* _Required work_: Retype all entries exactly as they stand, excluding pictures.

Source records
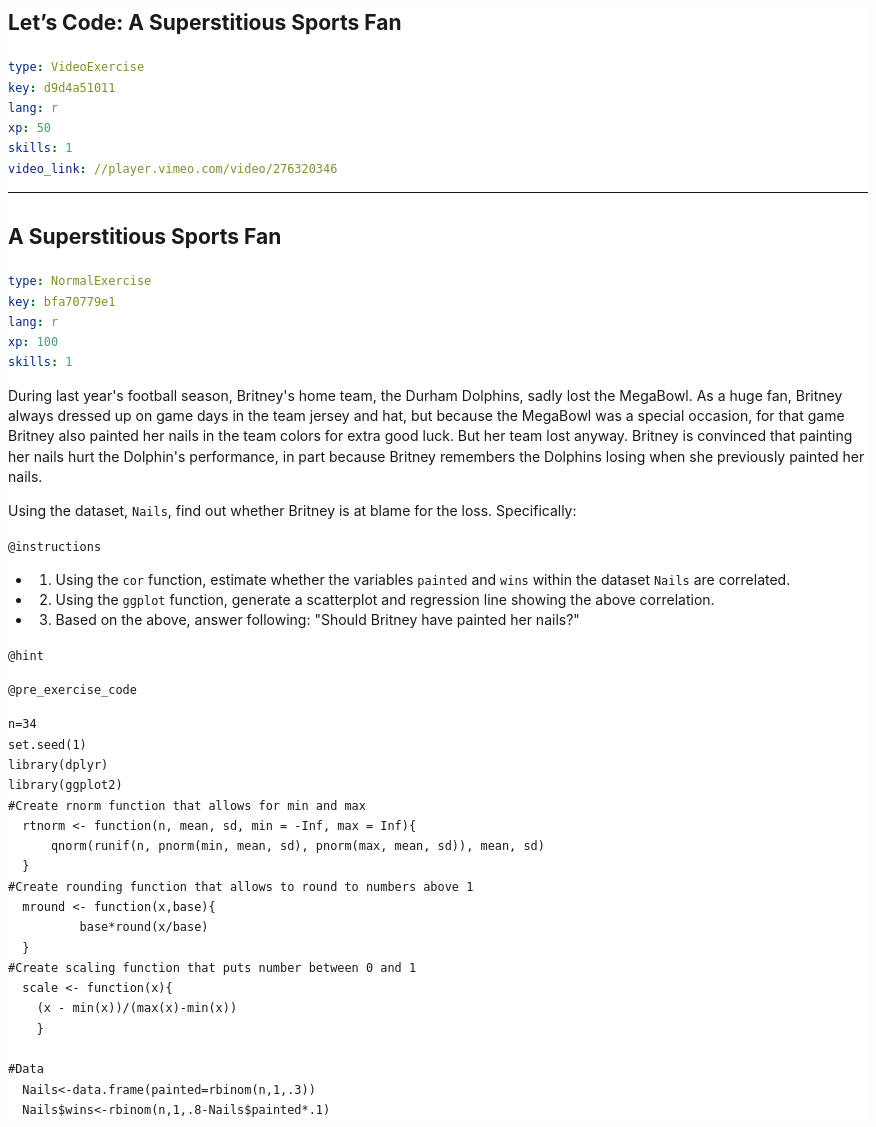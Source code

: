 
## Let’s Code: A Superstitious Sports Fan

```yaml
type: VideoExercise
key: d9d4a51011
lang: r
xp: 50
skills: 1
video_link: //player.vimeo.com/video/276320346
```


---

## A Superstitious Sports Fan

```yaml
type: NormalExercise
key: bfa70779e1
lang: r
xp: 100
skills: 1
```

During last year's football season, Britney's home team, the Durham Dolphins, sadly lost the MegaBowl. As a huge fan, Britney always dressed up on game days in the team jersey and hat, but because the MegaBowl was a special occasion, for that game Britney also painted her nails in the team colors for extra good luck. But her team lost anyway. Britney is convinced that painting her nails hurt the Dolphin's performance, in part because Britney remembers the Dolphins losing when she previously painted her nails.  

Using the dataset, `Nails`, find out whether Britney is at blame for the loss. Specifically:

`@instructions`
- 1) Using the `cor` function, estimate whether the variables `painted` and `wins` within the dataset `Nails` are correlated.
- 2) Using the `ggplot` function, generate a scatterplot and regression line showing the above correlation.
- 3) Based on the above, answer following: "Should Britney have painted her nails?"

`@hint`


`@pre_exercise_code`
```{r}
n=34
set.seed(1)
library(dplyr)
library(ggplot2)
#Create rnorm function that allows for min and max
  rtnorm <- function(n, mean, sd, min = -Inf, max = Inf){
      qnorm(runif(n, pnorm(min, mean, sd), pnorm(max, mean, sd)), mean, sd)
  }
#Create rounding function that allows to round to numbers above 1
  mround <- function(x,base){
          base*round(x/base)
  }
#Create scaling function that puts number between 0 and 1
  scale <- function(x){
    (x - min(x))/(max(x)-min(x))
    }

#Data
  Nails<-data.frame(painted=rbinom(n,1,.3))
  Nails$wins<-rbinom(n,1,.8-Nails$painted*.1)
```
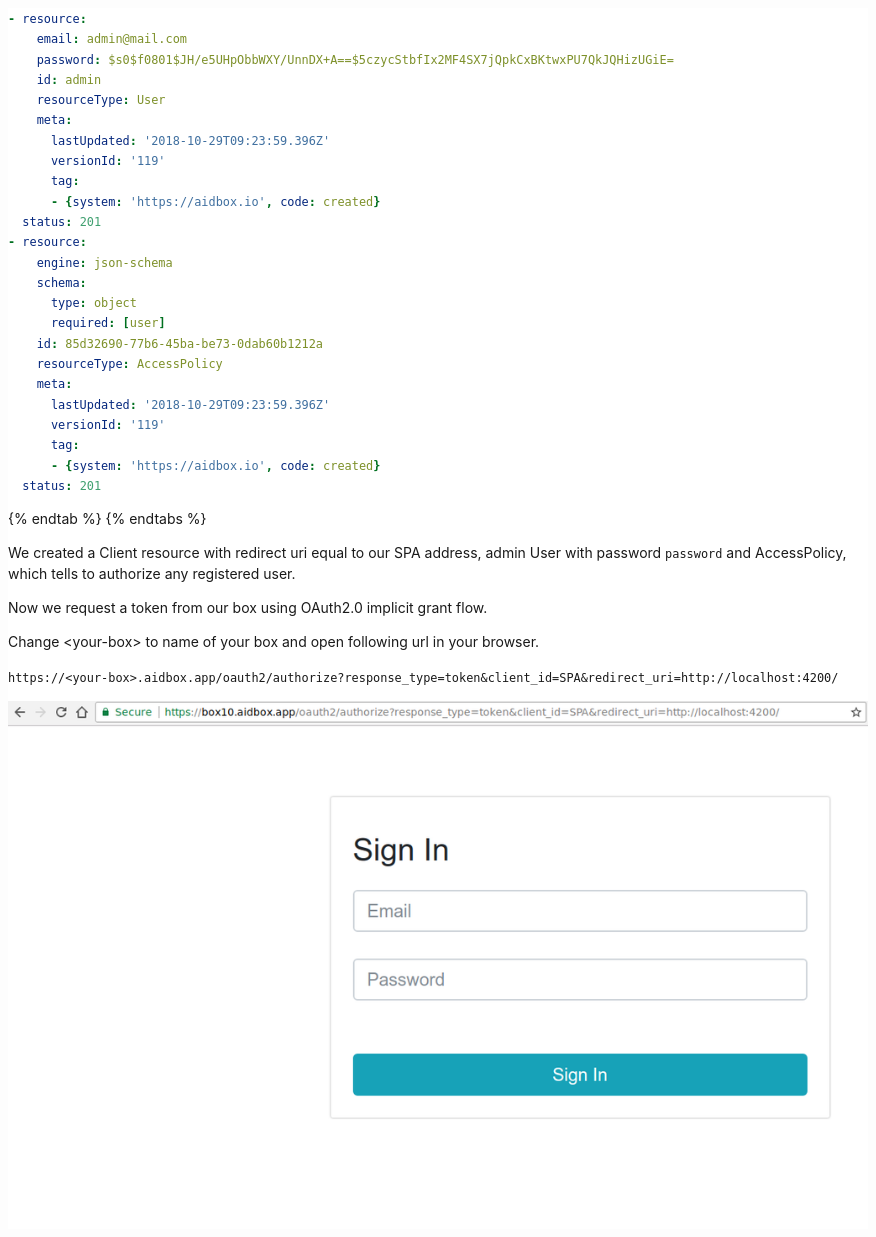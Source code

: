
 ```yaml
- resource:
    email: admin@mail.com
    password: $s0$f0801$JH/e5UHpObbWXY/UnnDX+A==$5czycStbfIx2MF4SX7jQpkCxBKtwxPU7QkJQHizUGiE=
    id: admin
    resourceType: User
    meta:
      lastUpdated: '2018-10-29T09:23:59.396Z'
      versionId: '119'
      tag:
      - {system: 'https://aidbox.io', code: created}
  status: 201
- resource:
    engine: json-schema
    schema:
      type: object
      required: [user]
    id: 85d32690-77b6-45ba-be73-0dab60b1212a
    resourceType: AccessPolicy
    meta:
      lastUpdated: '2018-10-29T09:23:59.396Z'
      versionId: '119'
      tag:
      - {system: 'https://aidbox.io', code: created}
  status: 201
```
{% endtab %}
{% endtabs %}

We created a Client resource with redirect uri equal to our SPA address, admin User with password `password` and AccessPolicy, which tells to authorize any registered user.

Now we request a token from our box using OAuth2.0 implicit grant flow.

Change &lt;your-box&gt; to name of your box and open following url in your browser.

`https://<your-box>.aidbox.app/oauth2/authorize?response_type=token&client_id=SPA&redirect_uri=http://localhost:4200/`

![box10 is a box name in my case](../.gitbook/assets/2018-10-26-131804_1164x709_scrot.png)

* _Response to this exercise_:
Source code

: 
## Let’s Code: A Superstitious Sports Fan

```yaml
type: VideoExercise
key: d9d4a51011
lang: r
xp: 50
skills: 1
video_link: //player.vimeo.com/video/276320346
```


---

## A Superstitious Sports Fan

```yaml
type: NormalExercise
key: bfa70779e1
lang: r
xp: 100
skills: 1
```

During last year's football season, Britney's home team, the Durham Dolphins, sadly lost the MegaBowl. As a huge fan, Britney always dressed up on game days in the team jersey and hat, but because the MegaBowl was a special occasion, for that game Britney also painted her nails in the team colors for extra good luck. But her team lost anyway. Britney is convinced that painting her nails hurt the Dolphin's performance, in part because Britney remembers the Dolphins losing when she previously painted her nails.  

Using the dataset, `Nails`, find out whether Britney is at blame for the loss. Specifically:

`@instructions`
- 1) Using the `cor` function, estimate whether the variables `painted` and `wins` within the dataset `Nails` are correlated.
- 2) Using the `ggplot` function, generate a scatterplot and regression line showing the above correlation.
- 3) Based on the above, answer following: "Should Britney have painted her nails?"

`@hint`


`@pre_exercise_code`
```{r}
n=34
set.seed(1)
library(dplyr)
library(ggplot2)
#Create rnorm function that allows for min and max
  rtnorm <- function(n, mean, sd, min = -Inf, max = Inf){
      qnorm(runif(n, pnorm(min, mean, sd), pnorm(max, mean, sd)), mean, sd)
  }
#Create rounding function that allows to round to numbers above 1
  mround <- function(x,base){
          base*round(x/base)
  }
#Create scaling function that puts number between 0 and 1
  scale <- function(x){
    (x - min(x))/(max(x)-min(x))
    }

#Data
  Nails<-data.frame(painted=rbinom(n,1,.3))
  Nails$wins<-rbinom(n,1,.8-Nails$painted*.1)
```
Source code

:
 ```yaml
- resource:
    email: admin@mail.com
    password: $s0$f0801$JH/e5UHpObbWXY/UnnDX+A==$5czycStbfIx2MF4SX7jQpkCxBKtwxPU7QkJQHizUGiE=
    id: admin
    resourceType: User
    meta:
      lastUpdated: '2018-10-29T09:23:59.396Z'
      versionId: '119'
      tag:
      - {system: 'https://aidbox.io', code: created}
  status: 201
- resource:
    engine: json-schema
    schema:
      type: object
      required: [user]
    id: 85d32690-77b6-45ba-be73-0dab60b1212a
    resourceType: AccessPolicy
    meta:
      lastUpdated: '2018-10-29T09:23:59.396Z'
      versionId: '119'
      tag:
      - {system: 'https://aidbox.io', code: created}
  status: 201
```
{% endtab %}
{% endtabs %}

We created a Client resource with redirect uri equal to our SPA address, admin User with password `password` and AccessPolicy, which tells to authorize any registered user.

Now we request a token from our box using OAuth2.0 implicit grant flow.

Change &lt;your-box&gt; to name of your box and open following url in your browser.

`https://<your-box>.aidbox.app/oauth2/authorize?response_type=token&client_id=SPA&redirect_uri=http://localhost:4200/`

![box10 is a box name in my case](../.gitbook/assets/2018-10-26-131804_1164x709_scrot.png)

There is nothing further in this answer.